The recently completed Panama Canal Expansion Project required construction of a 6.1km long channel at the Pacific entrance to the Panama Canal, to provide navigation access from the new Post-Panamax three-level locks complex to the Gaillard Cut section of the Canal. This new access channel runs almost parallel to both original locks on the Pacific side and required the excavation of approximately 50 million cubic meters of unclassified material and the construction of four dams, known as Borinquen Dams 1E, 2E, 1W, and 2W. The dams retain Gatun Lake, the main reservoir and waterway of the Panama Canal, approximately 11m above the level of Miraflores Lake and 27m above the Pacific Ocean.
Execution of the Pacific Access Channel sub-program was critical to the Panama Canal Expansion Program and any flaw on its construction process would have a major impact on the Program and on the existing Canal operations. For its construction, the PAC was divided in to four ‘phases’, PAC-1, PAC-2, PAC-3 and PAC-4, the latter being the only one that includes excavation down to the design elevation and construction of Borinquen Dam 1E,
A key consideration for construction was the management of the earthworks under the local climatic conditions and the control of groundwater in the work area.
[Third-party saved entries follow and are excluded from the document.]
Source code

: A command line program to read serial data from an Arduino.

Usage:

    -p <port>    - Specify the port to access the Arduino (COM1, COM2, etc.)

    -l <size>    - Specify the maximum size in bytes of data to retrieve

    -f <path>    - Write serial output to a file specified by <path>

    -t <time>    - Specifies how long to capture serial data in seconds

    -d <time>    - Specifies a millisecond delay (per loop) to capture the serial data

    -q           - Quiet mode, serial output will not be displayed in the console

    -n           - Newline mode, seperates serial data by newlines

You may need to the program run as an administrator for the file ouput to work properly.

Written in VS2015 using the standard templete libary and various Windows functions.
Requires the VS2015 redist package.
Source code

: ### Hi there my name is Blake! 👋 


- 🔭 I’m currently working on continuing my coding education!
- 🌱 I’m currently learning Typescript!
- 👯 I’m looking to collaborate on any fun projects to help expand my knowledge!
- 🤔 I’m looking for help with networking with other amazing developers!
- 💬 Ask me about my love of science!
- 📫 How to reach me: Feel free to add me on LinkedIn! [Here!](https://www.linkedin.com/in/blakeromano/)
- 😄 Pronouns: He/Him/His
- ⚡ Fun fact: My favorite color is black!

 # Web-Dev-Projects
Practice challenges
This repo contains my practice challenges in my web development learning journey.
Groundwater levels, which are near the level of Miraflores Lake over a broad area of the Pacific Access Channel, were lowered as much as 20 m to allow construction of the access channel and the dam in the dry. A 1,800-m-long, 20-m-high rockfilled cellular cofferdam was built to retain Miraflores Lake above
the foundation excavation level of Dam 1E. Construction of the cellular cofferdam and the installation of a dewatering system allowed excavation, handling, processing, and stockpiling of finegrained residual soil materials during the 7- to 8-month-long wet season, which is characterized by an average monthly precipitation of nearly 250 mm, in addition, to also allow the placement and compaction of such materials in the dam core. The extensive system of dewatering wells, drainage ditches, detention basins, sumps, and pumps was installed to dewater the access channel area and to control surface runoff from precipitation during construction, while excavations on higher areas were being performed. Also, a 3.5km Diversion Channel built to divert the Cocoli River was critical to achieve dry conditions during the construction of the access channel.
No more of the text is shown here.